20 things to be thankful for.

1 Dec

I’m not very good at, you know, getting posts out on the actual holiday… but I figure being thankful is being thankful and whether it happened last Thursday or happens this Thursday doesn’t really matter. Right? So here it goes, 20 things that I’m thankful for at the start of this holiday season:

1.) A husband that loves me, shares a love of cheese and pineapple, will let me watch hours of Diners, Drive In’s and Dives and who happens to be one of the greatest people I know. I heart him.

2.) Days where you just have to eat your feelings — and friends/family that are more than happy to join in.

3.) The most ridiculous, ill-mannered, sweet dog ever.

4.) Cheese. What else is there to say?

5.) A glass, or 5, of good wine.

6.) The best friends in the world. Ones who repeatedly remind you of all those times you laughed until you peed your pants.

7.) Knowing that rum cake is less than a month away. Oh, yes. Holiday desserts.

8.) The ability to spend a night snuggled in blankets watching movies from the 90′s (Ahem, Father of the Bride 2).

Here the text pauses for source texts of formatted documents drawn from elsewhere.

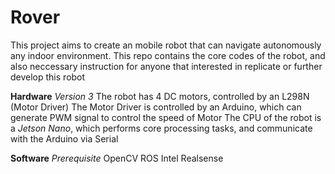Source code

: # Rover
This project aims to create an mobile robot that can navigate autonomously any indoor environment.
This repo contains the core codes of the robot, and also neccessary instruction for anyone that interested in replicate or further develop this robot

**Hardware** 
*Version 3*
The robot has 4 DC motors, controlled by an L298N (Motor Driver)
The Motor Driver is controlled by an Arduino, which can generate PWM signal to control the speed of Motor
The CPU of the robot is a *Jetson Nano*, which performs core processing tasks, and communicate with the Arduino via Serial

**Software**
*Prerequisite*
OpenCV
ROS
Intel Realsense
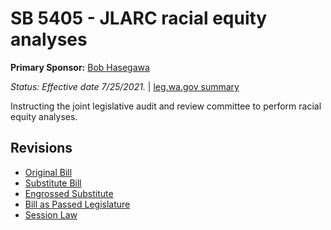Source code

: # SB 5405 - JLARC racial equity analyses
**Primary Sponsor:** [Bob Hasegawa](/person/leg/bob.hasegawa.md)

*Status: Effective date 7/25/2021.* | [leg.wa.gov summary](https://app.leg.wa.gov/billsummary?BillNumber=5405&Year=2021)

Instructing the joint legislative audit and review committee to perform racial equity analyses.

## Revisions
* [Original Bill](1/)
* [Substitute Bill](S/)
* [Engrossed Substitute](S.E/)
* [Bill as Passed Legislature](S.PL/)
* [Session Law](S.SL/)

9.) A house, while needing immeasurable amounts of duct tape & love, to hang Christmas lights on.

10.) The best family a girl could ask for.

11.) My health and the health of those around me.

12.) Christmas – I just love it. Christmas trees, twinkle lights, joy.

13.) Pinterest. The amount of things I’ve learned and the amount of time I’ve wasted are both astounding.

14.) Red shoes because they can inevitably make any outfit glamorous.

15.) *Fingers Crossed* That we’re done car shopping for several years. Two new cars in less than 1 year is a bit much.

16.) Chapstick. My chapped lips live for you, and my addiction to you means I couldn’t go more than a day without you.

17.) All the amazing things that happened in 2011 – engagement, wedding, travel, new house, and the list goes on.

18.) A safe, warm (though Christian and I differ greatly on the definition) and nice place to call home.

19.) Truffle oil – on french fries, on burgers, in mac n’ cheese, in anything really…

20.) Snowflakes. But only when they’re falling. Once they’ve hit the ground they might as well be the scourge of the planet.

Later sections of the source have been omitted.